The kid and the junkie go over to Mexico to score. About a day later, I hear the kid has been busted in Mexico: the Mexican narcs were waiting for him at the border; someone had informed. I wonder how bad jail in Mexico is. I wonder whether the kid will ever get out.
I walk into a Safeway in the Fillmore ghetto and stroll over to the meat counter, eyeing all the steaks and rounds and pork chops and hamburger and chuck roasts. I’m very hungry; it’s been a long time since I had a steak to eat. I’m also high on LSD, and drunk. I pick up a steak and pretend to look it over, as if preparing to buy it.
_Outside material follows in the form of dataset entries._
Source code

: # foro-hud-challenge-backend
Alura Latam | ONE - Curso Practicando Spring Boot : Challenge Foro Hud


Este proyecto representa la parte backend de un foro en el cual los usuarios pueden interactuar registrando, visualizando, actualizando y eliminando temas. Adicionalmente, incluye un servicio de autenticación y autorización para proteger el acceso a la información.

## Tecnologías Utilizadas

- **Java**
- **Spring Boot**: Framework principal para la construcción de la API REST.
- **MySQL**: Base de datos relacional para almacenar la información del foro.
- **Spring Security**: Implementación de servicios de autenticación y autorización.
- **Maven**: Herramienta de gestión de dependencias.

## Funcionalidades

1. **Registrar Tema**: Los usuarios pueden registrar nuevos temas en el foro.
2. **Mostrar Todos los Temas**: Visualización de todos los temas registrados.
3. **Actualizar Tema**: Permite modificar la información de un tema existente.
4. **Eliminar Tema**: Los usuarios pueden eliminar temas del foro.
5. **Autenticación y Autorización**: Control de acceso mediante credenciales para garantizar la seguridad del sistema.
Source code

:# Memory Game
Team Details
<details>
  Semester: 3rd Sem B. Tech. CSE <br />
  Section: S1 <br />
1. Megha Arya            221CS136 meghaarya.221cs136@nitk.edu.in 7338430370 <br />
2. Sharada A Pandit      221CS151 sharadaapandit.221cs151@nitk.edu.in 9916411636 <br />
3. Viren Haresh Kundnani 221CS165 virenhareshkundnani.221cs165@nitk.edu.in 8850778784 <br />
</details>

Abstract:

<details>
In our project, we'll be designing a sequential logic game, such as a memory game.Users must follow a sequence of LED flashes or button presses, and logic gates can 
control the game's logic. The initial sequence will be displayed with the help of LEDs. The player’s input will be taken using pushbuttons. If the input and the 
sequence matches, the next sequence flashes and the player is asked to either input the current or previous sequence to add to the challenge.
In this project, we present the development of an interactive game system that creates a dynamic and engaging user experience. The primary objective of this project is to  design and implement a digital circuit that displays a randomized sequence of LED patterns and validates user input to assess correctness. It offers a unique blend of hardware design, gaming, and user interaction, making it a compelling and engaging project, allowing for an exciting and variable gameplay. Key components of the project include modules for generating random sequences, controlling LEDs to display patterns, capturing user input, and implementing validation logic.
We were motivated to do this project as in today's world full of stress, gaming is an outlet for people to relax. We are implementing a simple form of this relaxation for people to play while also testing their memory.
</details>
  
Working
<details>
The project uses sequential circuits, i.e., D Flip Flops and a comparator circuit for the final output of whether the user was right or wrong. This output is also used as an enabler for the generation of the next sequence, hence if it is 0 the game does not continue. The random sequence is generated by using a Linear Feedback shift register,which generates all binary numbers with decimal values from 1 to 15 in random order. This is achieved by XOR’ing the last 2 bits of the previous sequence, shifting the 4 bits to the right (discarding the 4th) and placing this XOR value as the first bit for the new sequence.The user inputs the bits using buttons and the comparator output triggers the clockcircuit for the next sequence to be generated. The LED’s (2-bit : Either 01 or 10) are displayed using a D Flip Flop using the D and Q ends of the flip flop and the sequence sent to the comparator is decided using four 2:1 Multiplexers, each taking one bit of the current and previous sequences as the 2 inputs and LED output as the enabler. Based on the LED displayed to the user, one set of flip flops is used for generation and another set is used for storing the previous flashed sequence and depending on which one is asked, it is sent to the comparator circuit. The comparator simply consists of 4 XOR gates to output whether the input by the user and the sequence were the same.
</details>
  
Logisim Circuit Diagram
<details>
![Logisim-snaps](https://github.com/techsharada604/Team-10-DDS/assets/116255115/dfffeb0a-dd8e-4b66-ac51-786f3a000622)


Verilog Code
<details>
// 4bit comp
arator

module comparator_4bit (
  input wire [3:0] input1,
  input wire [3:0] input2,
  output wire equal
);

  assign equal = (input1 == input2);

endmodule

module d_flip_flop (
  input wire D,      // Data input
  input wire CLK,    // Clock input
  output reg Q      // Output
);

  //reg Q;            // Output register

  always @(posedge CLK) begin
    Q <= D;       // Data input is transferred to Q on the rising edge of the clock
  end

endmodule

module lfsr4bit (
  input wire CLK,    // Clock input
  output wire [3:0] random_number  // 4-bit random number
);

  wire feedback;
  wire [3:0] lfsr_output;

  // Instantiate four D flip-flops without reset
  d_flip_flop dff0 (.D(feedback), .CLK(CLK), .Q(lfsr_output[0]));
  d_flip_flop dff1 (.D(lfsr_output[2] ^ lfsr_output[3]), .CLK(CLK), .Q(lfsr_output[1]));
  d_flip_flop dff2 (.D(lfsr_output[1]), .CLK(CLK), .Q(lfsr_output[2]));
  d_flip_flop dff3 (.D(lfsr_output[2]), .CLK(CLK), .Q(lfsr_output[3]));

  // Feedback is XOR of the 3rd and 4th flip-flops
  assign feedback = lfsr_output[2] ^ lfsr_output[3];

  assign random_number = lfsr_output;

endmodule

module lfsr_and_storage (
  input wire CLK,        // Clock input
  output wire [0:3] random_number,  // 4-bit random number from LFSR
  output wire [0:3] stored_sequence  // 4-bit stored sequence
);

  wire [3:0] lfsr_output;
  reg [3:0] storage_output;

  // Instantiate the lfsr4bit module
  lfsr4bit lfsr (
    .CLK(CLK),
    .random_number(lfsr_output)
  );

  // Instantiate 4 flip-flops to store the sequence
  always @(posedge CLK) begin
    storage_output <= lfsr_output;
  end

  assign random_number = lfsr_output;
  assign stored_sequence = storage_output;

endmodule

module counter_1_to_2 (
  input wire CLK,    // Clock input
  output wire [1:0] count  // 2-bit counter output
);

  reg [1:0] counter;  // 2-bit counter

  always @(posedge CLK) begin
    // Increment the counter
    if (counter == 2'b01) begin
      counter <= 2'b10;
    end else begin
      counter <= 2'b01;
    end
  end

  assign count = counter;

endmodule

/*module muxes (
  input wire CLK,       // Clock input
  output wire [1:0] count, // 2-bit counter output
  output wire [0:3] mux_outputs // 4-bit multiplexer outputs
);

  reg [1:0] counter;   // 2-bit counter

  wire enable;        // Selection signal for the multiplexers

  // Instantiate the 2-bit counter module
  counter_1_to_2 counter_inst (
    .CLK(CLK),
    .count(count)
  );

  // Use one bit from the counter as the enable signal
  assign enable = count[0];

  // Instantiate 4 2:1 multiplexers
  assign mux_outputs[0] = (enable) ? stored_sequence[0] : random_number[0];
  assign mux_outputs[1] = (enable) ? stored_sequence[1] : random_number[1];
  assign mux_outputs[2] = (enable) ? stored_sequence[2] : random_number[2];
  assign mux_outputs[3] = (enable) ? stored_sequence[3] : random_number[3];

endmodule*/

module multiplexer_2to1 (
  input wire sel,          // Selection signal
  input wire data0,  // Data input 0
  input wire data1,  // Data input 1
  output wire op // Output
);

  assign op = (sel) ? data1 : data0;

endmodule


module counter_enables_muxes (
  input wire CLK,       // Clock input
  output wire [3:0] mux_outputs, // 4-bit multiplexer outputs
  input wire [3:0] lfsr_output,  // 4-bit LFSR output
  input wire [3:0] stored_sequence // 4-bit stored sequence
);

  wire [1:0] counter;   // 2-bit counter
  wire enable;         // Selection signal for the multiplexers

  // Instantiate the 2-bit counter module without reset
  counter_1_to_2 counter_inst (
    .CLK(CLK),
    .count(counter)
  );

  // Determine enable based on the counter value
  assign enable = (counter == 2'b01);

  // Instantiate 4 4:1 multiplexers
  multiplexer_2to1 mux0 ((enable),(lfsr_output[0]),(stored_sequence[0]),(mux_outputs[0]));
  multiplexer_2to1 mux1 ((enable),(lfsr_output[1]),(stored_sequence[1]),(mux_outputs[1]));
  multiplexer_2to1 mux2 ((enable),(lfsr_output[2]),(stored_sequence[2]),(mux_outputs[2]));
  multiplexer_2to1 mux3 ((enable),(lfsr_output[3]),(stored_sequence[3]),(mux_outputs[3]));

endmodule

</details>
Then I jam the meat in my pants, straighten up, brush down my shirt, and head for the front door. As I pass the checkout, a clerk half turns and says, “Wait a minute, sir.” At this, I race out of the store and up the street. A young, healthy bag boy charges after me. I can’t run very fast. The bag boy reaches out and grabs my hair. My feet fly up and my back hits the sidewalk. Immediately I start screaming, trying to make the bag boy seem like some kind of brutal police officer. I have learned through much experience that if you can embarrass the clerk, it sometimes ruffles him, and if you can attract a sympathetic crowd, it helps your case immensely. So I scream, “Look at him! He grabbed my hair! He’s going to beat me up! Get him off me! Somebody, please help me!” I’m a pathetic sight.
The clerk is flustered. “I just want to know if you’ve got a steak in your pants,” he gasps.
“Hell, no, I don’t, you son of a bitch.”
By this time a number of black people are standing around watching. The white bag boy looks around nervously and says, “OK, that’s all I wanted to know.” He turns around and starts jogging back to the store. The show is over. I’ve gotten away with the steak.
Sitting in the back seat of the police car, I am at peace, the speed filling me with euphoria. My insides are super, super clean, as if a cool breeze is blowing softly through me.
Los Angeles County Jail: I’m having a bad time. It’s very crowded in the receiving room. We prisoners are standing shoulder to shoulder, naked, our street clothes on a low wooden bench that surrounds the room. I’m skinny, scared, and have lumps in the crooks of both arms from injecting barbiturates. A large black man standing next to me accidentally bumps my clothes onto the floor. I mumble something, and he hits me full in the mouth, hard. The force of the blow knocks me flat on my naked back, my skinny white legs straight up in the air, genitals and asshole staring this guy in the face.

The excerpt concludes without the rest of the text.